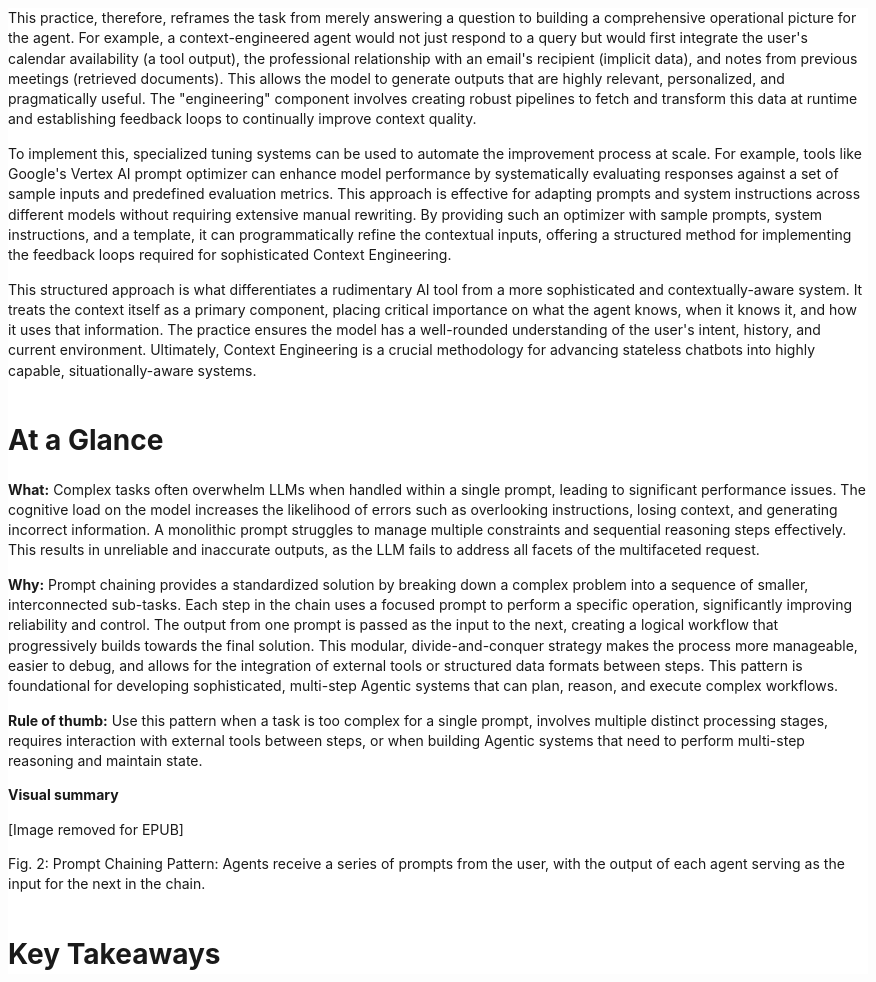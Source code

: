 This practice, therefore, reframes the task from merely answering a question to building a comprehensive operational picture for the agent. For example, a context-engineered agent would not just respond to a query but would first integrate the user's calendar availability (a tool output), the professional relationship with an email's recipient (implicit data), and notes from previous meetings (retrieved documents). This allows the model to generate outputs that are highly relevant, personalized, and pragmatically useful. The "engineering" component involves creating robust pipelines to fetch and transform this data at runtime and establishing feedback loops to continually improve context quality.

To implement this, specialized tuning systems can be used to automate the improvement process at scale. For example, tools like Google's Vertex AI prompt optimizer can enhance model performance by systematically evaluating responses against a set of sample inputs and predefined evaluation metrics. This approach is effective for adapting prompts and system instructions across different models without requiring extensive manual rewriting. By providing such an optimizer with sample prompts, system instructions, and a template, it can programmatically refine the contextual inputs, offering a structured method for implementing the feedback loops required for sophisticated Context Engineering.

This structured approach is what differentiates a rudimentary AI tool from a more sophisticated and contextually-aware system. It treats the context itself as a primary component, placing critical importance on what the agent knows, when it knows it, and how it uses that information. The practice ensures the model has a well-rounded understanding of the user's intent, history, and current environment. Ultimately, Context Engineering is a crucial methodology for advancing stateless chatbots into highly capable, situationally-aware systems.

# At a Glance

**What:** Complex tasks often overwhelm LLMs when handled within a single prompt, leading to significant performance issues. The cognitive load on the model increases the likelihood of errors such as overlooking instructions, losing context, and generating incorrect information. A monolithic prompt struggles to manage multiple constraints and sequential reasoning steps effectively. This results in unreliable and inaccurate outputs, as the LLM fails to address all facets of the multifaceted request.

**Why:** Prompt chaining provides a standardized solution by breaking down a complex problem into a sequence of smaller, interconnected sub-tasks. Each step in the chain uses a focused prompt to perform a specific operation, significantly improving reliability and control. The output from one prompt is passed as the input to the next, creating a logical workflow that progressively builds towards the final solution. This modular, divide-and-conquer strategy makes the process more manageable, easier to debug, and allows for the integration of external tools or structured data formats between steps. This pattern is foundational for developing sophisticated, multi-step Agentic systems that can plan, reason, and execute complex workflows.

**Rule of thumb:** Use this pattern when a task is too complex for a single prompt, involves multiple distinct processing stages, requires interaction with external tools between steps, or when building Agentic systems that need to perform multi-step reasoning and maintain state.

**Visual summary** 

[Image removed for EPUB]

Fig. 2: Prompt Chaining Pattern: Agents receive a series of prompts from the user, with the output of each agent serving as the input for the next in the chain.

# Key Takeaways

● **AIM OF THE EXERCISE**: Return a copy of each line in the entries that carries the string "multiple".

● **SOLUTION TO THIS TASK**:
**What:** Complex tasks often overwhelm LLMs when handled within a single prompt, leading to significant performance issues. The cognitive load on the model increases the likelihood of errors such as overlooking instructions, losing context, and generating incorrect information. A monolithic prompt struggles to manage multiple constraints and sequential reasoning steps effectively. This results in unreliable and inaccurate outputs, as the LLM fails to address all facets of the multifaceted request.
**Rule of thumb:** Use this pattern when a task is too complex for a single prompt, involves multiple distinct processing stages, requires interaction with external tools between steps, or when building Agentic systems that need to perform multi-step reasoning and maintain state.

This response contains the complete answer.